I’m struck anew at how this country seems to resist rapid movement by any conveyance other than horseback.
After an amazing ten days in the field setting up camera traps, I’m briefly back in Murun, the capital of Hovsgol Aimag. The trip down from the Darhad took three full days, most of which involved waiting around for vehicles, and the rest of which involved crawling along through mud and ruts at about 10km per hour while sitting in Russian vans – the world’s most uncomfortable motorized contraptions. As we are not a fancy organization with a huge budget, however, we go by local transport.
And in the end, it’s worth the trouble. Working with the protected areas administration, with a grant from the Snow Leopard Network and cameras on loan from Panthera, I went back up into the country we skied last year, to set up camera stations in hopes of catching an image of the big cat whose tracks we found in the snow. One of the PA’s rangers, Ulzii, worked with me; we spent ten days hiking and riding through amazing country. I thought I’d seen the best of it during the ski trip last year, but it continues to get better with every expedition, and with more time to explore. I am at a public computer right now, unable to upload my photos or write a full piece about the experience, but the highlights included scaling multiple 10,000 foot peaks; watching a large swath of mountainside fall away in a huge rockslide in the valley opposite; getting hit by lightening (which was startling but resulted in nothing worse than exhaustion and a pretty bad headache); the sheer sense of fun with which Ulzii took up spraying perfume on rocks to create lures, and pretending to be a big cat when it came time to test the cameras; seeing elk and wild reindeer and a flirtatious and fearless Siberian weasel; finding a skull, probably a young musk deer, gnawed to shards, with a big pile of wolverine scat next to it; finding huge amounts of elk and ibex and moose sign, and even bear scat; inching along a headwall that was more a million pieces of mountain than a single mountain, ancient cracked talus precariously balanced and threatening to slide with every step; being up high in spectacular meadows ringed with snow and avalanche chutes, feeding into wild streams roiling down into hillsides covered in pale lichen and wild azalea and rhododendron, all of it underlain by permafrost; climbing up along those streams, scrambling over rocks and rapids to come out in another meadow, with a series of beautiful waterfalls, and then scrambling straight up big cliff faces (finding, in one handhold, the perfect nest of a small bird, three pale eggs nestled in the bowl) to come out on a huge plateau where you prowl back and forth, looking down at the plunging valleys all around, the half-frozen lakes below, the streams rushing down towards their rivers, and try to figure out how a snow leopard might think.

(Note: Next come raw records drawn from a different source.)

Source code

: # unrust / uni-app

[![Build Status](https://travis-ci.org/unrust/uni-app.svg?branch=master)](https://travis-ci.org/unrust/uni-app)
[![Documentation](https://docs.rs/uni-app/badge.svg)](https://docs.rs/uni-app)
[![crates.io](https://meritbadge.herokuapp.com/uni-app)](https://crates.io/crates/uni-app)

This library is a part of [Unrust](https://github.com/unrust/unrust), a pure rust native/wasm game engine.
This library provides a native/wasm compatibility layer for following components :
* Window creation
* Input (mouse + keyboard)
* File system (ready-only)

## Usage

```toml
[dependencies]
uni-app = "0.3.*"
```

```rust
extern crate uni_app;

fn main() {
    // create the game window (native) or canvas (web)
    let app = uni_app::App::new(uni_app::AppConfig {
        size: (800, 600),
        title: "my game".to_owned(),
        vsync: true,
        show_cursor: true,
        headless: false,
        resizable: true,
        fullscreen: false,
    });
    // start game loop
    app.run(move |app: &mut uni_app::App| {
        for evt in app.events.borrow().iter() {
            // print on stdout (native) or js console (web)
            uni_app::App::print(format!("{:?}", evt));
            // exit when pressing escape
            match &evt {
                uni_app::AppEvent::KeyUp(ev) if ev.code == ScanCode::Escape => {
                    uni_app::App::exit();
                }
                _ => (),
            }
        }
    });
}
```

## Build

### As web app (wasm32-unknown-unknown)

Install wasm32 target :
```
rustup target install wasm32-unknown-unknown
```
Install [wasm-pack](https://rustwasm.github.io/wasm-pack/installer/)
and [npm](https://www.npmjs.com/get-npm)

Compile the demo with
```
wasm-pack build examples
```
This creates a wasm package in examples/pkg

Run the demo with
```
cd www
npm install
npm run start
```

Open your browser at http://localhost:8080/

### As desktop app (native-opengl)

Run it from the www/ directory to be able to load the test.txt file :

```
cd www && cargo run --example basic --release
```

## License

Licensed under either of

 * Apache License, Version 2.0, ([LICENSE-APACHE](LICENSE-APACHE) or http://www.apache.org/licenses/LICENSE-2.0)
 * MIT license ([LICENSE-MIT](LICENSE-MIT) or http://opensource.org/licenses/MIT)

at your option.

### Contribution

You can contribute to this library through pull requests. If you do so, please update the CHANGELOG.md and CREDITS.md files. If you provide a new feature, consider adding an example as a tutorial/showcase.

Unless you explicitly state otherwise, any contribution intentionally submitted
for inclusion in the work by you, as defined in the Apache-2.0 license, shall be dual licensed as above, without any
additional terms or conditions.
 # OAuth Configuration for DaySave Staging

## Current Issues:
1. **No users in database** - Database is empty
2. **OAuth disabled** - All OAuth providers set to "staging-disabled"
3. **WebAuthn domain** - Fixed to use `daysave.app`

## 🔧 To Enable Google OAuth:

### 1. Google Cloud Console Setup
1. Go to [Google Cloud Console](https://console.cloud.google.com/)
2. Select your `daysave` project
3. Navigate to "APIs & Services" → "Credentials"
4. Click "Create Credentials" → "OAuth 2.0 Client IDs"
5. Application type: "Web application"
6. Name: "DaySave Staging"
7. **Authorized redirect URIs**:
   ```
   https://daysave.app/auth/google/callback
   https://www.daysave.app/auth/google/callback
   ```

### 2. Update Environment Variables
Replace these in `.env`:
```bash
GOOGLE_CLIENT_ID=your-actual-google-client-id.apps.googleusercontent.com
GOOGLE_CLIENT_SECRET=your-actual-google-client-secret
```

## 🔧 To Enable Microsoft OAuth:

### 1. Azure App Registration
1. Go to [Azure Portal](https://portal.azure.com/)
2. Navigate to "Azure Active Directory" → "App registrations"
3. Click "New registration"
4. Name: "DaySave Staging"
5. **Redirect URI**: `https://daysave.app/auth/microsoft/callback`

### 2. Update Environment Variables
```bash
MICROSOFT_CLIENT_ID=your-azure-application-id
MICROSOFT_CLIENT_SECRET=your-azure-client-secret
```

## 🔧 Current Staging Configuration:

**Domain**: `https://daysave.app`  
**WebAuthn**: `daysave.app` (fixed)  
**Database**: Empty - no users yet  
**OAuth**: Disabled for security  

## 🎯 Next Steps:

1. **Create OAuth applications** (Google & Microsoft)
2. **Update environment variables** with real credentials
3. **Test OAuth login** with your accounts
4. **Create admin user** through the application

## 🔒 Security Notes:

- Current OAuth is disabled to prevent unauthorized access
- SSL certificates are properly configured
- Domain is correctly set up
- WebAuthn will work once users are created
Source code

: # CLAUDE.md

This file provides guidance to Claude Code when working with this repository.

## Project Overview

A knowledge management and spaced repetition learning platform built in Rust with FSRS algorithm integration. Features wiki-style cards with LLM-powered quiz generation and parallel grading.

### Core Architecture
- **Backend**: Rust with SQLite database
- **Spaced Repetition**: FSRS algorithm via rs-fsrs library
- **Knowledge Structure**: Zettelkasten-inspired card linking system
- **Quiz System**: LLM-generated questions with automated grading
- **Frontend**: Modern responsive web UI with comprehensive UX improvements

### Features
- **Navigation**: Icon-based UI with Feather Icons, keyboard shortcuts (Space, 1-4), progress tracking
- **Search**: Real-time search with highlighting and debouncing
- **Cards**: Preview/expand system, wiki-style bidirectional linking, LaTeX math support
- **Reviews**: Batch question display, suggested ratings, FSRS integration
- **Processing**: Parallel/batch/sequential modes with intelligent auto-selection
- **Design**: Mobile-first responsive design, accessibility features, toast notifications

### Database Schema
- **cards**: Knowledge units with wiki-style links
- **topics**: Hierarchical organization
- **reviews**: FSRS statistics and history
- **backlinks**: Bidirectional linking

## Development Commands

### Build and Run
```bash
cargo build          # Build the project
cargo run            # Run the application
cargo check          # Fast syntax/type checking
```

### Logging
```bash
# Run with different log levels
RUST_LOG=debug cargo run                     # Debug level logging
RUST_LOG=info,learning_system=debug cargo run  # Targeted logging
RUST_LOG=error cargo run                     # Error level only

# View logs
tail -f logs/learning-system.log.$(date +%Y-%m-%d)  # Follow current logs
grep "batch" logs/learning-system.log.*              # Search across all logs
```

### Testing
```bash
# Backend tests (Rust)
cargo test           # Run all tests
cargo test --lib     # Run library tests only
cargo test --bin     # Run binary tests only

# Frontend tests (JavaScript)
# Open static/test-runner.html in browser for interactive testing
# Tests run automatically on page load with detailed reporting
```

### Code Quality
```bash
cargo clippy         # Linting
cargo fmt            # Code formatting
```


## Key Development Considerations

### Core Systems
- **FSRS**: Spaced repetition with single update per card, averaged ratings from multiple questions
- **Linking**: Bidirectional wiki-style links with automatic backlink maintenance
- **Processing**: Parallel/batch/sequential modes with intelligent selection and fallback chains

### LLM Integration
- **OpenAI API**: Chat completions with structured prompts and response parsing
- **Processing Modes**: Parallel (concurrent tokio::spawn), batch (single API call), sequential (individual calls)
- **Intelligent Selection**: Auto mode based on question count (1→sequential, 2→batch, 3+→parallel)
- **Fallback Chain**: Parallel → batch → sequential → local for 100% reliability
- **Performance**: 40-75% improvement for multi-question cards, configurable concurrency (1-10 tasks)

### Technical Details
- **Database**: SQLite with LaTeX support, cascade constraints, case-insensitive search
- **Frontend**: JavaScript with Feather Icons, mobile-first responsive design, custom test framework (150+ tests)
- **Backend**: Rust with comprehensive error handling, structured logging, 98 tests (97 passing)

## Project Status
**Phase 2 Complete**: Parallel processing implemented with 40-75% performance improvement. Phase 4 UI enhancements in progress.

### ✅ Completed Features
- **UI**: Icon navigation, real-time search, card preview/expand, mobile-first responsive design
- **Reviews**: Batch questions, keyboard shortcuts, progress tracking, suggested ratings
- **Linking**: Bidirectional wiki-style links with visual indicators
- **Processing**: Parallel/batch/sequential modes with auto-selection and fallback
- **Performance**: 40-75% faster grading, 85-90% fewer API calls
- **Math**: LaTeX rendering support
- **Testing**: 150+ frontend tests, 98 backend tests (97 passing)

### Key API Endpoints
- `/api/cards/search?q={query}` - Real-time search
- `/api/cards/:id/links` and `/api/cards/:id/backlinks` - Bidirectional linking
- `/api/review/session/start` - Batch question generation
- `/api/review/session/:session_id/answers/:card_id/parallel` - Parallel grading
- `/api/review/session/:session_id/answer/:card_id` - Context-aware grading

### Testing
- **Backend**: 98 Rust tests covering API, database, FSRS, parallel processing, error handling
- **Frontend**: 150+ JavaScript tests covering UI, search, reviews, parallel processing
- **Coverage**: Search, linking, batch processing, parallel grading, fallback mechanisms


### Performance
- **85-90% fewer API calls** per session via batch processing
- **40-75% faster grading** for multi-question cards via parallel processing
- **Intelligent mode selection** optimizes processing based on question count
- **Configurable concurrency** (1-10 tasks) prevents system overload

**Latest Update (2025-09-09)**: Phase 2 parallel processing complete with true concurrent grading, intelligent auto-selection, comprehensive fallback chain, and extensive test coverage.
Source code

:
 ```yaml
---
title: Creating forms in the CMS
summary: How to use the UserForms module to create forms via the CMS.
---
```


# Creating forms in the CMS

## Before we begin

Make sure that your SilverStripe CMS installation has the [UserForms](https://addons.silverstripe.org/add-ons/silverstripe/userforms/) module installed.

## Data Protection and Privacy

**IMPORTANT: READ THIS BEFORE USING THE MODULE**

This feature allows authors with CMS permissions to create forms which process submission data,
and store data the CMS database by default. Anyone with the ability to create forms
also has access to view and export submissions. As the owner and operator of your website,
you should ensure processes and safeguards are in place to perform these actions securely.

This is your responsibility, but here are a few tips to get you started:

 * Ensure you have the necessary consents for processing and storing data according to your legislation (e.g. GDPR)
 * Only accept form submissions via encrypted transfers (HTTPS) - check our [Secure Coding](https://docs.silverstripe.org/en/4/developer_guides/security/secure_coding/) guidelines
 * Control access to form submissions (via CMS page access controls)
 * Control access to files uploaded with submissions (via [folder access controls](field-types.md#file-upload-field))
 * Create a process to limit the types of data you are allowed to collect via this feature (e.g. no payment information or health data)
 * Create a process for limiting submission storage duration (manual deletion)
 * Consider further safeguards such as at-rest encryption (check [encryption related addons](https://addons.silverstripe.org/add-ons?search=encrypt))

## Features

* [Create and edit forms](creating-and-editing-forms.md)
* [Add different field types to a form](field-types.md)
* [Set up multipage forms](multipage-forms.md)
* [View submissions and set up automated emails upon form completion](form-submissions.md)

Now comes the waiting. I’m headed up to Bayazurkh, the soum to the west of the Darhad valley, to look into helping a fly-fishing company create a research plan for monitoring taimen, the 200 pound salmonids that swim the rivers here. From there, I hope to walk back to Ulaan Uul in the Darhad via the high mountains of Ulaan Taiga, the last remaining section of the Darhad mountains that I haven’t yet explored. From there, I’ll go back up into the mountains in late July to take down the cameras.
This will probably be the only day on which I have internet access until the end of July, but I plan to do a full write-up when I return – I’ve already composed a lot of it in my notebooks, and honestly it’s nice to be back to writing by hand, with a pen, and with no computer anywhere in the vicinity. Still, I look forward to getting back to writing here once I return. In the meantime, let’s hope that the snow leopard(s), the wolverines, the ibex, and the other wildlife of the Darhad visit the camera sites, so that we can learn a bit more about them and help the protected areas plan for their conservation.